Shaila Catherine, has been practicing meditation since 1980, with more than eight years of accumulated silent retreat experience. She has taught since 1996 in the USA, and internationally. Shaila has dedicated several years to studying with masters in India, Nepal and Thailand, completed a one year intensive meditation retreat with the focus on concentration and jhana, and authored Focused and Fearless: A Meditator’s Guide to States of Deep Joy, Calm, and Clarity. Shaila Catherine has practiced under the guidance of Venerable Pa-Auk Sayadaw since 2006; she authored Wisdom Wide and Deep: A Practical Handbook for Mastering Jhana and Vipassana to help make this traditional approach to meditative training accessible to western practitioners. She is the founder of Insight Meditation South Bay, a Buddhist meditation center in Silicon Valley.
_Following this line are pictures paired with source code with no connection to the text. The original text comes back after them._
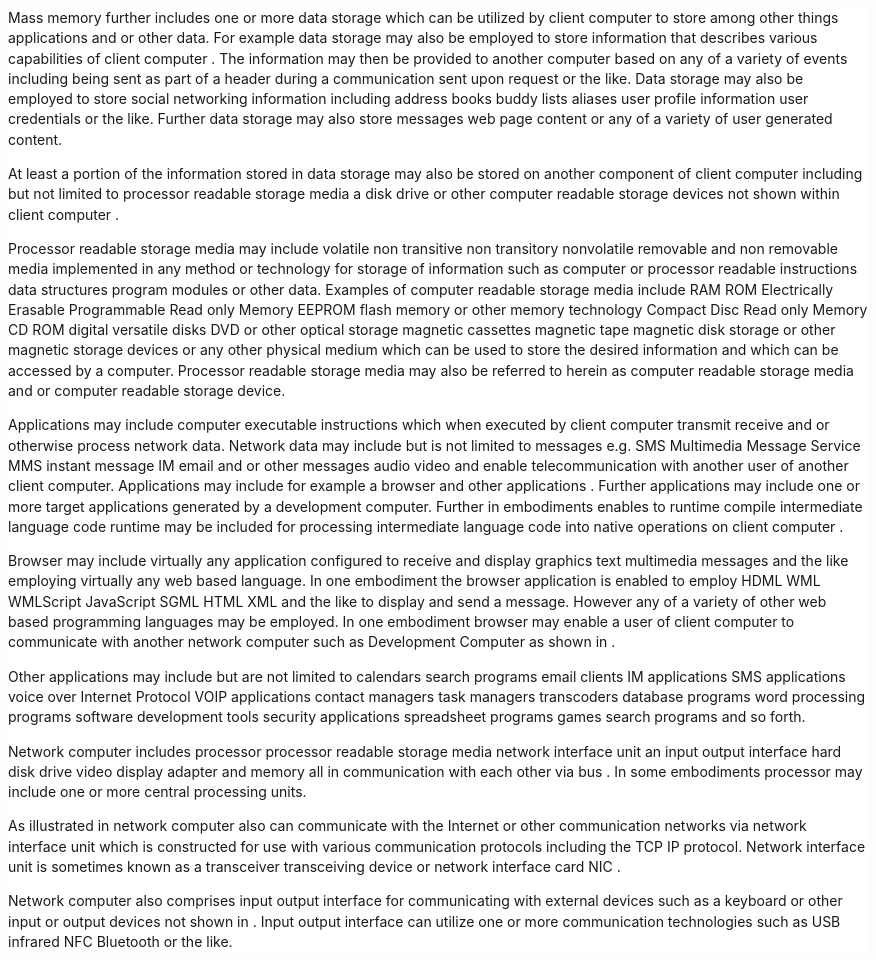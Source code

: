 Mass memory further includes one or more data storage which can be utilized by client computer to store among other things applications and or other data. For example data storage may also be employed to store information that describes various capabilities of client computer . The information may then be provided to another computer based on any of a variety of events including being sent as part of a header during a communication sent upon request or the like. Data storage may also be employed to store social networking information including address books buddy lists aliases user profile information user credentials or the like. Further data storage may also store messages web page content or any of a variety of user generated content.

At least a portion of the information stored in data storage may also be stored on another component of client computer including but not limited to processor readable storage media a disk drive or other computer readable storage devices not shown within client computer .

Processor readable storage media may include volatile non transitive non transitory nonvolatile removable and non removable media implemented in any method or technology for storage of information such as computer or processor readable instructions data structures program modules or other data. Examples of computer readable storage media include RAM ROM Electrically Erasable Programmable Read only Memory EEPROM flash memory or other memory technology Compact Disc Read only Memory CD ROM digital versatile disks DVD or other optical storage magnetic cassettes magnetic tape magnetic disk storage or other magnetic storage devices or any other physical medium which can be used to store the desired information and which can be accessed by a computer. Processor readable storage media may also be referred to herein as computer readable storage media and or computer readable storage device.

Applications may include computer executable instructions which when executed by client computer transmit receive and or otherwise process network data. Network data may include but is not limited to messages e.g. SMS Multimedia Message Service MMS instant message IM email and or other messages audio video and enable telecommunication with another user of another client computer. Applications may include for example a browser and other applications . Further applications may include one or more target applications generated by a development computer. Further in embodiments enables to runtime compile intermediate language code runtime may be included for processing intermediate language code into native operations on client computer .

Browser may include virtually any application configured to receive and display graphics text multimedia messages and the like employing virtually any web based language. In one embodiment the browser application is enabled to employ HDML WML WMLScript JavaScript SGML HTML XML and the like to display and send a message. However any of a variety of other web based programming languages may be employed. In one embodiment browser may enable a user of client computer to communicate with another network computer such as Development Computer as shown in .

Other applications may include but are not limited to calendars search programs email clients IM applications SMS applications voice over Internet Protocol VOIP applications contact managers task managers transcoders database programs word processing programs software development tools security applications spreadsheet programs games search programs and so forth.

Network computer includes processor processor readable storage media network interface unit an input output interface hard disk drive video display adapter and memory all in communication with each other via bus . In some embodiments processor may include one or more central processing units.

As illustrated in network computer also can communicate with the Internet or other communication networks via network interface unit which is constructed for use with various communication protocols including the TCP IP protocol. Network interface unit is sometimes known as a transceiver transceiving device or network interface card NIC .

Network computer also comprises input output interface for communicating with external devices such as a keyboard or other input or output devices not shown in . Input output interface can utilize one or more communication technologies such as USB infrared NFC Bluetooth or the like.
Shaila Catherine gave this concluding talk in a guest speaker series that was organized to stimulate critical inquiry about mindfulness and how the teachings about mindfulness are manifesting in western cultures. This talk presents critical thinking, reflection, and discussion as integral elements of Buddhist practice. It refers to the early Buddhist custom of reciting teachings, sharing the Dhamma, and inviting correction and criticism about how the Dhamma was presented and taught. As mindfulness practices become mainstreamed, and applied in corporations and therapeutic contexts, some concern arises that the deep and liberating teachings of emptiness might be ignored as non-Buddhists, and sometimes non-practitioners, assert their own definitions of mindfulness in the media. This brief talk concludes with reflection questions about:
1. the meaning and definition of mindfulness—how is mindfulness different from attention?
2. how are ethics taught in Buddhist and secular applications of mindfulness?
3. how are secular interests affecting the development of western lay Buddhism?